Background: Septins, novel cytoskeletal proteins, form rings at the bases of emerging round buds in yeasts and at the bases of emerging elongated hyphal initials in filamentous fungi.
Methodology/principal findings: When introduced into the yeast Saccharomyces cerevisiae, the septin AspC from the filamentous fungus Aspergillus nidulans induced highly elongated atypical pseudohyphae and spore-producing structures similar to those of hyphal fungi. AspC induced atypical pseudohyphae when S. cerevisiae pseudohyphal or haploid invasive genes were deleted, but not when the CDC10 septin gene was deleted. AspC also induced atypical pseudohyphae when S. cerevisiae genes encoding Cdc12-interacting proteins Bem4, Cla4, Gic1 and Gic2 were deleted, but not when BNI1, a Cdc12-interacting formin gene, was deleted. AspC localized to bud and pseudohypha necks, while its S. cerevisiae ortholog, Cdc12, localized only to bud necks.

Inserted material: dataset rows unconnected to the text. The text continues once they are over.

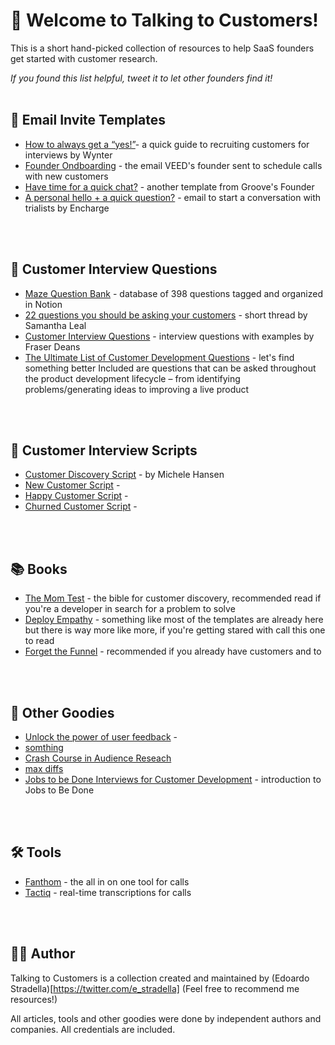 # 👋 Welcome to Talking to Customers!

This is a short hand-picked collection of resources to help SaaS founders get started with customer research.

*If you found this list helpful, tweet it to let other founders find it!*
</br>
</br>

## 💌 Email Invite Templates
* [How to always get a “yes!”](https://wynter.com/post/customers-for-interviews)- a quick guide to recruiting customers for interviews by Wynter
* [Founder Ondboarding](https://twitter.com/sab8a/status/1750139712424091767) - the email VEED's founder sent to schedule calls with new customers
* [Have time for a quick chat?](https://www.groovehq.com/attachments/blog/non-scaleable-growth-tactics/a-request.png) - another template from Groove's Founder
* [A personal hello + a quick question?](https://cdn-aipmi.nitrocdn.com/pUHWBQidOlEeRPsGpymdfXQXdCAwwKii/assets/images/optimized/rev-c3155a1/encharge.io/wp-content/uploads/2019/08/personal-intro.jpg) - email to start a conversation with trialists by Encharge
</br>
</br>

## 🔎 Customer Interview Questions
* [Maze Question Bank](https://mazedesign.notion.site/69479454c71a48c49dae6e4f8406bd9a?v=eeb8b6ff563c4f47a69a70ccd5d36c56) - database of 398 questions tagged and organized in Notion
* [22 questions you should be asking your customers](https://twitter.com/samanthalcc/status/1567859143926599681?ref_src=twsrc%5Etfw%7Ctwcamp%5Etweetembed%7Ctwterm%5E1567859143926599681%7Ctwgr%5Ebe8958826cf224887267734f0f13f704902ec5b2%7Ctwcon%5Es1_&ref_url=https%3A%2F%2Fwww.notion.so%2Fedoardostradella%2FStudies-d19fbe731e774318ae655a41a8ff0341) - short thread by Samantha Leal
* [Customer Interview Questions](https://www.insightpipeline.com/customer-interview-questions) - interview questions with examples by Fraser Deans
* [The Ultimate List of Customer Development Questions](https://mfishbein.com/the-ultimate-list-of-customer-development-questions/) - let's find something better Included are questions that can be asked throughout the product development lifecycle – from identifying problems/generating ideas to improving a live product
</br>
</br>

## 💎 Customer Interview Scripts
* [Customer Discovery Script](https://deployempathy.substack.com/p/customer-interview-script-discovery-phase-i-e-before-you-ve-built-anything-415336) - by Michele Hansen
* [New Customer Script](https://deployempathy.substack.com/p/customer-interview-script-template-relatively-new-customer-aka-jtbd-switch-interview-415338) - 
* [Happy Customer Script](https://deployempathy.substack.com/p/customer-interview-script-happy-customer-415341) - 
* [Churned Customer Script](https://deployempathy.substack.com/p/customer-interview-script-churned-customer-415342) - 
</br>
</br>

## 📚 Books
* [The Mom Test](https://www.momtestbook.com/) - the bible for customer discovery, recommended read if you're a developer in search for a problem to solve
* [Deploy Empathy](https://deployempathy.com/) - something like most of the templates are already here but there is way more like more, if you're getting stared with call this one to read
* [Forget the Funnel](https://www.forgetthefunnel.com/customer-led-growth/book) - recommended if you already have customers and to
</br>
</br>

## 🚀 Other Goodies
* [Unlock the power of user feedback](https://growthroadmaps.beehiiv.com/p/unlock-power-user-feedback) - 
* [somthing](https://demandmaven.substack.com/p/how-to-not-do-product-discovery)
* [Crash Course in Audience Reseach](https://www.forgetthefunnel.com/resources/saas-audience-research-habits)
* [max diffs](https://demandmaven.substack.com/p/maxdiff-the-secret-to-getting-the)
* [Jobs to be Done Interviews for Customer Development](https://valchanova.me/customer-development-jobs-to-be-done/) - introduction to Jobs to Be Done
</br>
</br>

## 🛠 Tools
* [Fanthom](https://fathom.video/) - the all in on one tool for calls
* [Tactiq](https://tactiq.io/) - real-time transcriptions for calls
</br>
</br>

## 👩‍💻 Author
Talking to Customers is a collection created and maintained by (Edoardo Stradella)[https://twitter.com/e_stradella] (Feel free to recommend me resources!)

All articles, tools and other goodies were done by independent authors and companies. All credentials are included.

Conclusions/significance: Our results suggest that AspC competes with Cdc12 for incorporation into the yeast septin scaffold and once there alters cell shape by altering interactions with the formin Bni1. That introduction of the A. nidulans septin AspC into S. cerevisiae induces a shift from formation of buds to formation of atypical pseudohyphae suggests that septins play an important role in the morphological plasticity of fungi.